EXERCISE: Your copy should match the entries below exactly, apart from the images.

[Records contained in a dataset]
------------------------------------------------------------
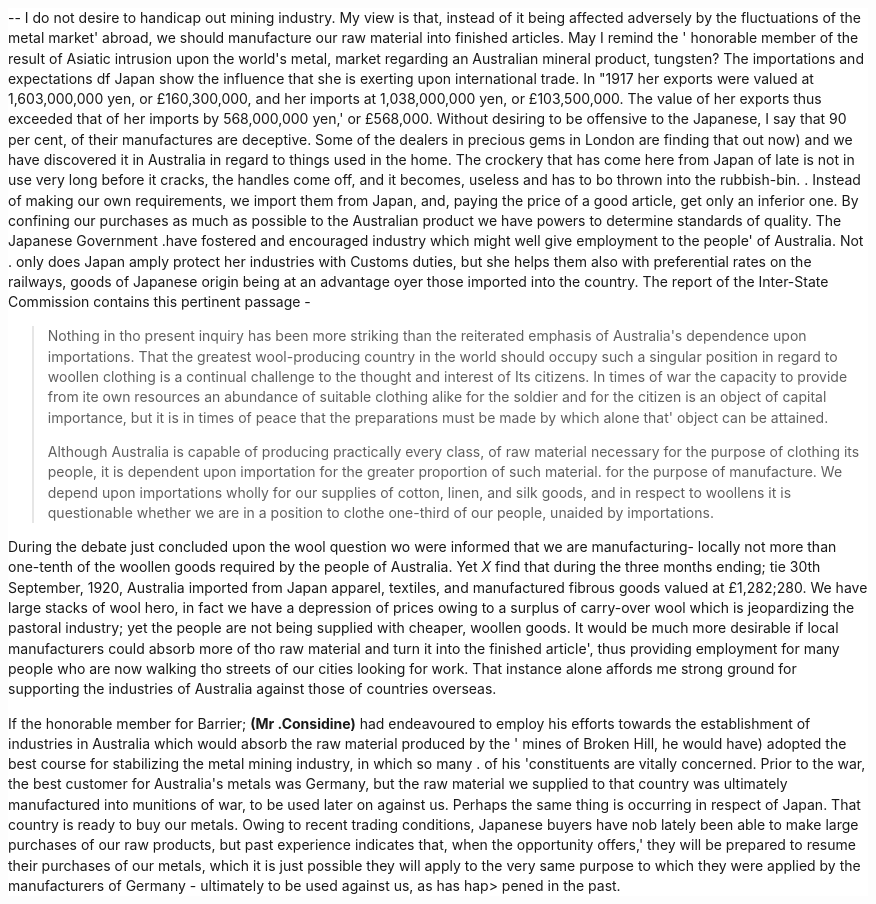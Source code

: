 -- I do not desire to handicap out mining industry. My view is that, instead of it being affected adversely by the fluctuations of the metal market' abroad, we should manufacture our raw material into finished articles. May I remind the '  honorable member of the result of Asiatic intrusion upon the world's metal, market regarding an Australian mineral product, tungsten? The importations and expectations df Japan show the influence that she is exerting upon international trade. In "1917 her exports were valued at 1,603,000,000 yen, or £160,300,000, and her imports at 1,038,000,000 yen, or £103,500,000. The value of her exports thus exceeded that of her imports by 568,000,000 yen,' or £568,000. Without desiring to be offensive to the Japanese, I say that 90 per cent, of their manufactures are deceptive. Some of the dealers in precious gems in London are finding that out now) and we have discovered it in Australia in regard to things used in the home. The crockery that has come here from Japan of late is not in use very long before it cracks, the handles come off, and it becomes, useless and has to bo thrown into the rubbish-bin. . Instead of making our own requirements, we import them from Japan, and, paying the price of a good article, get only an inferior one. By confining our purchases as much as possible to the Australian product we have powers to determine standards of quality. The Japanese Government .have fostered and encouraged industry which might well give  employment to the people' of Australia. Not . only does Japan amply protect her industries with Customs duties, but she helps them also with preferential rates on the railways, goods of Japanese origin being at an advantage oyer those imported into the country. The report of the Inter-State Commission contains  this pertinent passage - 

  >Nothing in tho present inquiry has been more striking than the reiterated emphasis of Australia's dependence upon importations. That the greatest wool-producing country in the world should occupy such a singular position in regard to woollen clothing is a continual challenge to the thought and interest of Its citizens. In times of war the capacity to provide from ite own resources an abundance of suitable clothing alike for the soldier and for the citizen is an object of capital importance, but it is in times of peace that the preparations must be made by which alone that' object can be attained. 
  >
  >Although Australia is capable of producing practically every class, of raw material necessary for the purpose of clothing its people, it  is dependent upon importation for the greater proportion of  such  material. for the purpose of manufacture. We depend upon importations wholly for our supplies of cotton, linen, and silk goods, and in  respect  to woollens it is questionable whether we are in a position to clothe one-third of our people, unaided by importations. 

During the debate just concluded upon the wool question wo were informed that we are manufacturing- locally not more than one-tenth of the woollen goods required by the people of Australia. Yet  *X*  find that during the three months ending; tie 30th September, 1920, Australia imported from Japan apparel, textiles, and manufactured fibrous goods valued at £1,282;280. We have large stacks of wool hero, in fact we have a depression of prices owing to a surplus of carry-over wool which is jeopardizing the pastoral industry; yet the people are not being supplied with cheaper, woollen goods. It would be much more desirable if local manufacturers could absorb more of tho raw material and turn it into the finished article', thus providing employment for many people who are now walking tho streets of our cities looking for work. That instance alone affords me strong ground for supporting the industries of Australia against those of countries overseas. 

If the honorable member for Barrier;  **(Mr .Considine)**  had endeavoured to employ his efforts towards the establishment of industries in Australia which would absorb the raw material produced by the ' mines of Broken Hill, he would have) adopted the best course for stabilizing the metal mining industry, in which so many . of his 'constituents are vitally concerned. Prior to the war, the best customer for Australia's metals was Germany, but the raw material we supplied to that country was ultimately manufactured into munitions of war, to be used later on against us. Perhaps the same thing is occurring in respect of Japan. That country is ready to buy our metals. Owing to recent trading conditions, Japanese buyers have nob lately been able to make large purchases of our raw products, but past experience indicates that, when the opportunity offers,' they will be prepared to resume their purchases of our metals, which it is just possible they will apply to the very same purpose to which they were applied by the manufacturers of Germany - ultimately to be used against us, as has hap&gt; pened in the past.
------------------------------------------------------------
ANSWER FOR THIS EXERCISE:
Source code

: -- I do not desire to handicap out mining industry. My view is that, instead of it being affected adversely by the fluctuations of the metal market' abroad, we should manufacture our raw material into finished articles. May I remind the '  honorable member of the result of Asiatic intrusion upon the world's metal, market regarding an Australian mineral product, tungsten? The importations and expectations df Japan show the influence that she is exerting upon international trade. In "1917 her exports were valued at 1,603,000,000 yen, or £160,300,000, and her imports at 1,038,000,000 yen, or £103,500,000. The value of her exports thus exceeded that of her imports by 568,000,000 yen,' or £568,000. Without desiring to be offensive to the Japanese, I say that 90 per cent, of their manufactures are deceptive. Some of the dealers in precious gems in London are finding that out now) and we have discovered it in Australia in regard to things used in the home. The crockery that has come here from Japan of late is not in use very long before it cracks, the handles come off, and it becomes, useless and has to bo thrown into the rubbish-bin. . Instead of making our own requirements, we import them from Japan, and, paying the price of a good article, get only an inferior one. By confining our purchases as much as possible to the Australian product we have powers to determine standards of quality. The Japanese Government .have fostered and encouraged industry which might well give  employment to the people' of Australia. Not . only does Japan amply protect her industries with Customs duties, but she helps them also with preferential rates on the railways, goods of Japanese origin being at an advantage oyer those imported into the country. The report of the Inter-State Commission contains  this pertinent passage - 

  >Nothing in tho present inquiry has been more striking than the reiterated emphasis of Australia's dependence upon importations. That the greatest wool-producing country in the world should occupy such a singular position in regard to woollen clothing is a continual challenge to the thought and interest of Its citizens. In times of war the capacity to provide from ite own resources an abundance of suitable clothing alike for the soldier and for the citizen is an object of capital importance, but it is in times of peace that the preparations must be made by which alone that' object can be attained. 
  >
  >Although Australia is capable of producing practically every class, of raw material necessary for the purpose of clothing its people, it  is dependent upon importation for the greater proportion of  such  material. for the purpose of manufacture. We depend upon importations wholly for our supplies of cotton, linen, and silk goods, and in  respect  to woollens it is questionable whether we are in a position to clothe one-third of our people, unaided by importations. 

During the debate just concluded upon the wool question wo were informed that we are manufacturing- locally not more than one-tenth of the woollen goods required by the people of Australia. Yet  *X*  find that during the three months ending; tie 30th September, 1920, Australia imported from Japan apparel, textiles, and manufactured fibrous goods valued at £1,282;280. We have large stacks of wool hero, in fact we have a depression of prices owing to a surplus of carry-over wool which is jeopardizing the pastoral industry; yet the people are not being supplied with cheaper, woollen goods. It would be much more desirable if local manufacturers could absorb more of tho raw material and turn it into the finished article', thus providing employment for many people who are now walking tho streets of our cities looking for work. That instance alone affords me strong ground for supporting the industries of Australia against those of countries overseas. 

If the honorable member for Barrier;  **(Mr .Considine)**  had endeavoured to employ his efforts towards the establishment of industries in Australia which would absorb the raw material produced by the ' mines of Broken Hill, he would have) adopted the best course for stabilizing the metal mining industry, in which so many . of his 'constituents are vitally concerned. Prior to the war, the best customer for Australia's metals was Germany, but the raw material we supplied to that country was ultimately manufactured into munitions of war, to be used later on against us. Perhaps the same thing is occurring in respect of Japan. That country is ready to buy our metals. Owing to recent trading conditions, Japanese buyers have nob lately been able to make large purchases of our raw products, but past experience indicates that, when the opportunity offers,' they will be prepared to resume their purchases of our metals, which it is just possible they will apply to the very same purpose to which they were applied by the manufacturers of Germany - ultimately to be used against us, as has hap&gt; pened in the past.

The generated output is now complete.